Well, he said he’d be back, but it’s been a threat which has wrought increasingly diminishing returns over the years. Conventional wisdom has it that the last good Terminator film was the second one, released all the way back in 1992. Since then there’s been a further three instalments of the franchise which weren’t…good. Can sixth time be the charm for The Terminator? Let’s look at a single still image and decide!
This one might have a better chance of succeeding which, admittedly, isn’t saying much. For the as-yet-untitled Terminator 6 (is it a sequel, is it a reboot, are those concepts immaterial in a series built upon paradox-embracing concepts of time travel?), series progenitor James Cameron is back on board, and Linda Hamilton will reprise her role as robot-killer Sarah Connor (after being replaced by the woefully miscast in 2015’s Terminator Genisys).
Our first look at the film, pictured above, stands Hamilton’s Connor alongside Mackenzie Davis, of Halt and Catch Fire and Black Mirror fame, and telenovela star Natalia Reyes in her first Hollywood role. From the scars on her body, Davis is presumably going to be playing some variation on the titular killer robot, but don’t despair: Arnold Schwarzenegger will also be reprising his role as the increasingly craggy-looking T-800.

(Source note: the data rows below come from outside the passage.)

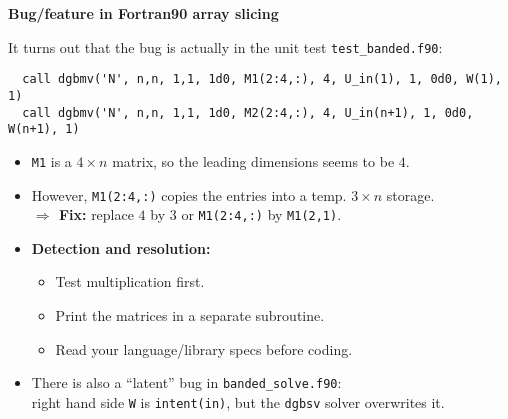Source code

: \documentclass{slides}
\begin{document}
\begin{center}
{\large\bf Bug/feature in Fortran90 array slicing}
\end{center}

It turns out that the bug is actually in the unit test \verb+test_banded.f90+:

\begin{verbatim}
  call dgbmv('N', n,n, 1,1, 1d0, M1(2:4,:), 4, U_in(1), 1, 0d0, W(1), 1)
  call dgbmv('N', n,n, 1,1, 1d0, M2(2:4,:), 4, U_in(n+1), 1, 0d0, W(n+1), 1)
\end{verbatim}


\vspace*{-3.5ex}

\begin{itemize}
 \item \verb+M1+ is a $4 \times n$ matrix, so the leading dimensions seems to be $4$.
 \vspace*{-2ex}
 \item However, \verb+M1(2:4,:)+ copies the entries into a temp. $3 \times n$ storage. \\
 \hspace*{1cm} \textbf{$\Rightarrow$ Fix:} replace $4$ by $3$ or \verb+M1(2:4,:)+ by \verb+M1(2,1)+.
 \vspace*{-2.5ex}
 \item \textbf{Detection and resolution:}
  \begin{itemize}
  \vspace*{-2ex}
   \item Test multiplication first.
   \vspace*{-2ex}
   \item Print the matrices in a separate subroutine.
   \vspace*{-2ex}
   \item Read your language/library specs before coding.
  \end{itemize}
 \vspace*{0.5ex}
 \item There is also a ``latent'' bug in \verb+banded_solve.f90+: \\
 right hand side \verb+W+ is \verb+intent(in)+, but the \verb+dgbsv+ solver overwrites it.
\end{itemize}
\end{document}
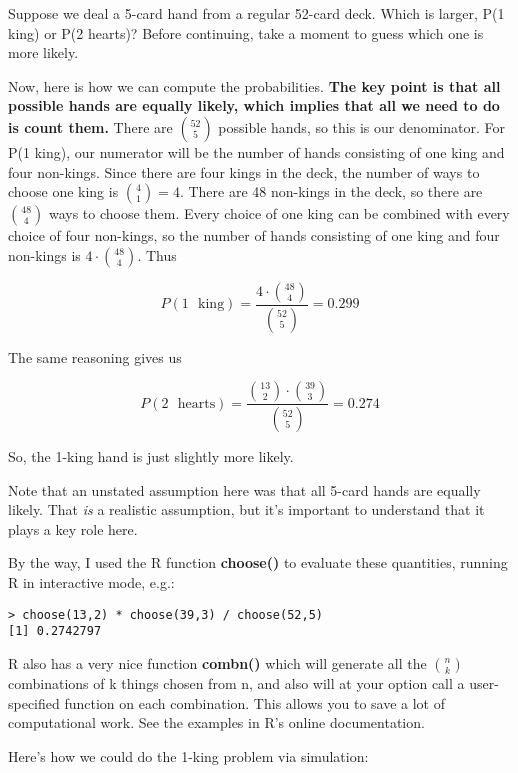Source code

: Suppose we deal a 5-card hand from a regular 52-card deck.  Which is
larger, P(1 king) or P(2 hearts)?  Before continuing, take a moment to
guess which one is more likely.

Now, here is how we can compute the probabilities.  {\bf The key point is
that all possible hands are equally likely, which implies that all we
need to do is count them.}  There are $\binom{52}{5}$ possible hands, so
this is our denominator.  For P(1 king), our numerator will be the
number of hands consisting of one king and four non-kings.  Since there
are four kings in the deck, the number of ways to choose one king is
$\binom{4}{1} = 4$.  There are 48 non-kings in the deck, so there are
$\binom{48}{4}$ ways to choose them.  Every choice of one king can be
combined with every choice of four non-kings, so the number of hands
consisting of one king and four non-kings is $4 \cdot \binom{48}{4}$.
Thus

\begin{equation}
P(1 \textrm{~ king}) = \frac{4 \cdot \binom{48}{4}}{\binom{52}{5}} = 0.299
\end{equation}

The same reasoning gives us

\begin{equation}
P(2 \textrm{~ hearts}) = \frac{\binom{13}{2} \cdot \binom{39}{3}}{\binom{52}{5}} = 0.274
\end{equation}

So, the 1-king hand is just slightly more likely.

Note that an unstated assumption here was that all 5-card hands are
equally likely.  That {\it is} a realistic assumption, but it's
important to understand that it plays a key role here.

By the way, I used the R function {\bf choose()} to evaluate these
quantities, running R in interactive mode, e.g.:

\begin{Verbatim}[fontsize=\relsize{-2}]
> choose(13,2) * choose(39,3) / choose(52,5)
[1] 0.2742797
\end{Verbatim}

R also has a very nice function {\bf combn()} which will generate all
the $\binom{n}{k}$ combinations of k things chosen from n, and also will
at your option call a user-specified function on each combination.  This
allows you to save a lot of computational work.  See the examples in R's
online documentation.

Here's how we could do the 1-king problem via simulation:

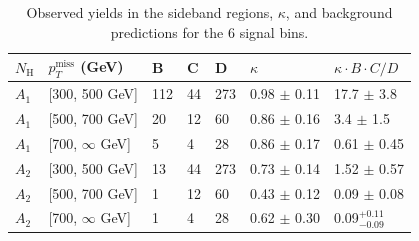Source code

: \begin{table}[hb!]
\centering
\caption{
Observed yields in the sideband regions, $\kappa$, and background predictions for the 6 signal bins.
}
\begin{tabular}{lllllll}
\hline
\hline
$N_{\mathrm{H}}$ & $p_{T}^{\mathrm{miss}}$ (GeV) & B & C & D & $\kappa$  & $\kappa \cdot B \cdot C / D$ \\
\hline
$A_{1}$ & [300, 500 GeV]      & 112 & 44  & 273 & 0.98 $\pm$ 0.11 & 17.7 $\pm$ 3.8\\
$A_{1}$ & [500, 700 GeV]      & 20   & 12  & 60   & 0.86 $\pm$ 0.16 & 3.4  $\pm$ 1.5\\
$A_{1}$ & [700, $\infty$ GeV] & 5    & 4    & 28   & 0.86 $\pm$ 0.17 & 0.61 $\pm$ 0.45\\
$A_{2}$ & [300, 500 GeV]      & 13   & 44  & 273 & 0.73 $\pm$ 0.14 & 1.52 $\pm$ 0.57\\
$A_{2}$ & [500, 700 GeV]      & 1     & 12  & 60   & 0.43 $\pm$ 0.12 & 0.09 $\pm$ 0.08\\
$A_{2}$ & [700, $\infty$ GeV] & 1     & 4     & 28   & 0.62 $\pm$ 0.30 & 0.09$^{+0.11}_{-0.09}$\\
\hline
\hline
\end{tabular}
\label{tab:tab}
\end{table}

Reportedly the film will indulge in the oh-so-trendy conceit of ignoring all the sequels past T2 (as most of us do), dismissing them as “alternate timelines,” which again, I guess is easy when time travel and branching timelines is baked into your franchise’s whole conceit. Tim Miller, who directed the first Deadpool and is somehow involved in that live-action Sonic the Hedgehog movie, is behind the camera this time around.
Joining Hamilton, Arnie and the newbies are 90210‘s Diego Boneta, Agents of S.H.I.E.L.D. cast member Gabriel Luna, and — somewhat creepily — Edward Furlong’s 1991 facial likeness CGI’d over another young actors face. Cameron came up with the film’s story along with producers David Ellison and Dana Goldberg, with the actual screenplay credited to (deep breath) Billy Ray, David S. Goyer, Justin Rhodes, Josh Friedman and Charles Eglee.
Are you excited by the idea of yet another Terminator movie? Does the series deserve another roll of the dice, or should the sorry old hunk of junk be decommissioned? Sound off in the comments below and you could be in with a chance of winning my clothes, my boots, and my motorcycle [ED: not a real competition]!
The untitled, in-production sequel to James Cameron’s original Terminator films will open in UK cinemas November 2019.